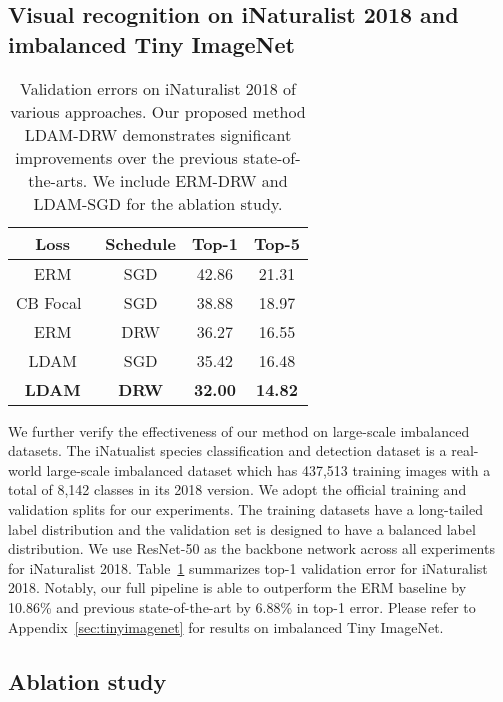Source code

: \documentclass{article}
\newcommand{\ldam}{\textup{LDAM}}
\newcommand{\BMCE}{{\ldam}}
\newcommand{\tstagew}{DRW}
\begin{document}
\subsection{Visual recognition on iNaturalist 2018 and imbalanced Tiny ImageNet}

\begin{table}[]
	\caption{Validation errors on iNaturalist 2018 of various approaches. Our proposed method \ldam{}-\tstagew{} demonstrates significant improvements over the previous state-of-the-arts. We include ERM-\tstagew{} and \BMCE{}-SGD for the ablation study.}
	\label{tab:inat-table}
	\centering
	\begin{tabular}{cc|cc}
		\toprule
		Loss       & Schedule & Top-1 & Top-5 \\
		\midrule
ERM & SGD        & 42.86 & 21.31 \\
		CB Focal~\citep{cui2019classbalancedloss} & SGD       & 38.88 & 18.97 \\
ERM & \tstagew{} & 36.27 & 16.55 \\
		\BMCE{} & SGD & 35.42 & 16.48 \\
	    \textbf{\BMCE{}} & \textbf{\tstagew{}} & \textbf{32.00} & \textbf{14.82} \\
		\bottomrule
	\end{tabular}
\end{table}

We further verify the effectiveness of our method on large-scale imbalanced datasets. The iNatualist species classification and detection dataset \citep{van2018inaturalist} is a real-world large-scale imbalanced dataset which has 437,513 training images with a total of 8,142 classes in its 2018 version. We adopt the official training and validation splits for our experiments. The training datasets have a long-tailed label distribution and the validation set is designed to have a balanced label distribution. We use ResNet-50 as the backbone network across all experiments for iNaturalist 2018. Table~\ref{tab:inat-table} summarizes top-1 validation error for iNaturalist 2018. Notably, our full pipeline is able to outperform the ERM baseline by 10.86\% and previous state-of-the-art by 6.88\% in top-1 error. Please refer to Appendix~\ref{sec:tinyimagenet} for results on imbalanced Tiny ImageNet.

\subsection{Ablation study} \label{sec:ablation}
\end{document}
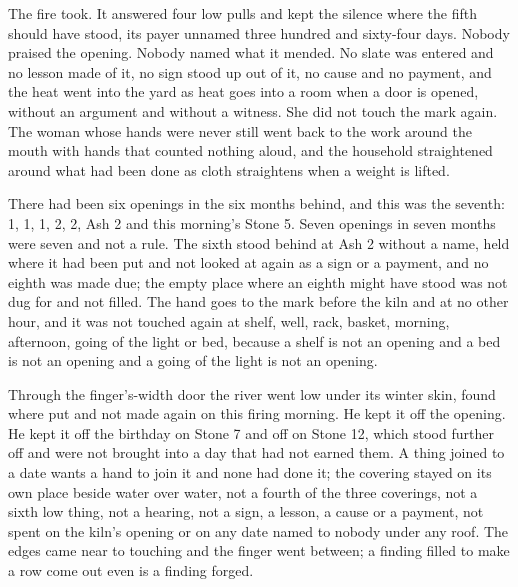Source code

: The fire took. It answered four low pulls and kept the silence where the fifth should have stood, its payer unnamed three hundred and sixty-four days. Nobody praised the opening. Nobody named what it mended. No slate was entered and no lesson made of it, no sign stood up out of it, no cause and no payment, and the heat went into the yard as heat goes into a room when a door is opened, without an argument and without a witness. She did not touch the mark again. The woman whose hands were never still went back to the work around the mouth with hands that counted nothing aloud, and the household straightened around what had been done as cloth straightens when a weight is lifted.

There had been six openings in the six months behind, and this was the seventh:  1,  1,  1,  2,  2, Ash 2 and this morning's Stone 5. Seven openings in seven months were seven and not a rule. The sixth stood behind at Ash 2 without a name, held where it had been put and not looked at again as a sign or a payment, and no eighth was made due; the empty place where an eighth might have stood was not dug for and not filled. The hand goes to the mark before the kiln and at no other hour, and it was not touched again at shelf, well, rack, basket, morning, afternoon, going of the light or bed, because a shelf is not an opening and a bed is not an opening and a going of the light is not an opening.

\scenebreak

Through the finger's-width door the river went low under its winter skin, found where put and not made again on this firing morning. He kept it off the opening. He kept it off the birthday on Stone 7 and off  on Stone 12, which stood further off and were not brought into a day that had not earned them. A thing joined to a date wants a hand to join it and none had done it; the covering stayed on its own place beside water over water, not a fourth of the three coverings, not a sixth low thing, not a hearing, not a sign, a lesson, a cause or a payment, not spent on the kiln's opening or on any date named to nobody under any roof. The edges came near to touching and the finger went between; a finding filled to make a row come out even is a finding forged.

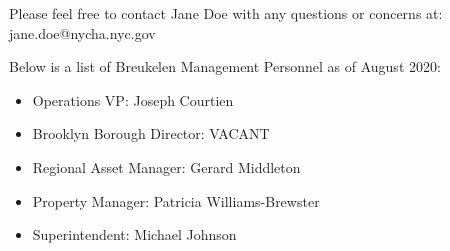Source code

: {    Please feel free to contact Jane Doe with any questions or concerns at: jane.doe@nycha.nyc.gov

    Below is a list of Breukelen Management Personnel as of August 2020:
    \begin{itemize}
    \item Operations VP: Joseph Courtien
    \item Brooklyn Borough Director: VACANT
    \item Regional Asset Manager: Gerard Middleton
    \item Property Manager: Patricia Williams-Brewster
    \item Superintendent: Michael Johnson
    \end{itemize}
    }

=====

Goal of the exercise:
Give the count of lines that hold the word "ablation" in the listing above, with no other text.

Written solution:
2